-- TASK --
Find the number of lines containing the string "mathcal" in the data. Answer with the number by itself.

-- SUPPLIED INFORMATION --
-=-=-

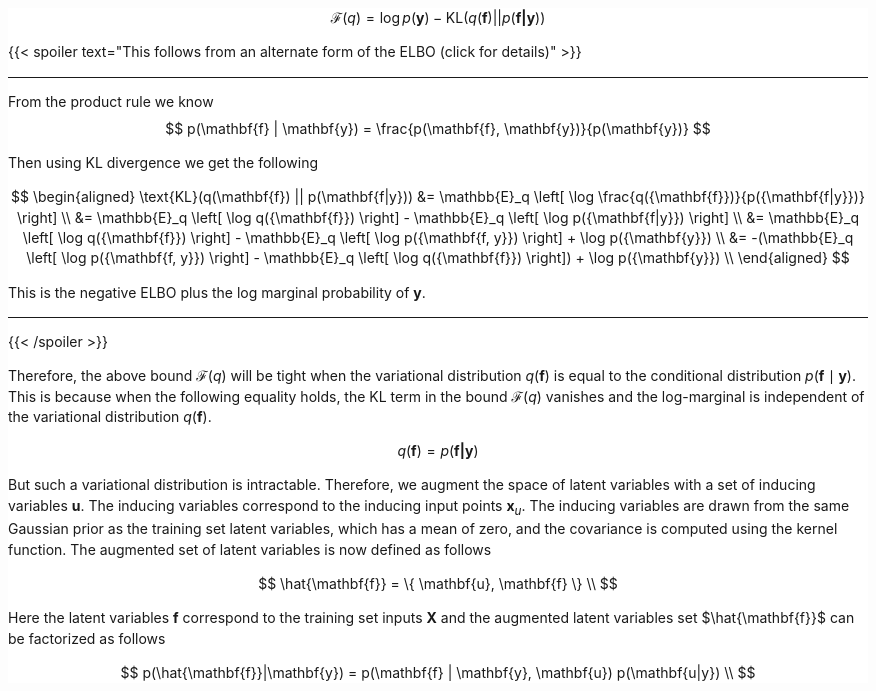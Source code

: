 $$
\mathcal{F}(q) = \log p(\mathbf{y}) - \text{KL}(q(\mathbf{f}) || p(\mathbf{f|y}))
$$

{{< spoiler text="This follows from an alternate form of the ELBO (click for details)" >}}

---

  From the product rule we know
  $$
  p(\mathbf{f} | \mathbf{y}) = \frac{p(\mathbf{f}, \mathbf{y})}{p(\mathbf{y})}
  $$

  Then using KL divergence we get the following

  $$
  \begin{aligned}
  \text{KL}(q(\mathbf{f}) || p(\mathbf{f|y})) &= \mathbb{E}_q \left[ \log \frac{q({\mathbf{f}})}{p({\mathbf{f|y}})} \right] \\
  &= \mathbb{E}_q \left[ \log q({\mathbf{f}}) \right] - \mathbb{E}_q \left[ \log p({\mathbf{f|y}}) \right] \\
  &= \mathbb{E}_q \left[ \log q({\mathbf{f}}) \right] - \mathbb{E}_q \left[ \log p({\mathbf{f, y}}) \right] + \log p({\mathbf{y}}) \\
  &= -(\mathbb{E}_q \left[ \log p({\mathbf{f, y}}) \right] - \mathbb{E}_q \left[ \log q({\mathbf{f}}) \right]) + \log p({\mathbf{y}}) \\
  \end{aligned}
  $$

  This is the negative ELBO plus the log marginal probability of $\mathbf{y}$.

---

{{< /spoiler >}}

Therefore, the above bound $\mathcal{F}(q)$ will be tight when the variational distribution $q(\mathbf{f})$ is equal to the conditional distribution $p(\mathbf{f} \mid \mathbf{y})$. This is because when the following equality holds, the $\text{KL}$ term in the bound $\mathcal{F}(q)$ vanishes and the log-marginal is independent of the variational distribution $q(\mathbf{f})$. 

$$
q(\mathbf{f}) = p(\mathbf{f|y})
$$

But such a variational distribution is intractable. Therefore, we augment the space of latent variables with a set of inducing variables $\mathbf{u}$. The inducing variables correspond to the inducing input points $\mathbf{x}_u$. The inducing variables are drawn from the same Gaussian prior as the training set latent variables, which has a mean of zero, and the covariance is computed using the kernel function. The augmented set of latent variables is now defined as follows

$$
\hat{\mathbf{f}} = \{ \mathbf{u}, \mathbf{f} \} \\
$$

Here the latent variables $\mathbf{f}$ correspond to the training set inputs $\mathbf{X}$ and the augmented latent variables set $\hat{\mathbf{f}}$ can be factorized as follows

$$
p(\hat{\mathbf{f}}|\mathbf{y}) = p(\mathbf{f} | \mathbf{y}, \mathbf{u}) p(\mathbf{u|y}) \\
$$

-=-=-

-- SOLUTION FOR THIS EXERCISE --
2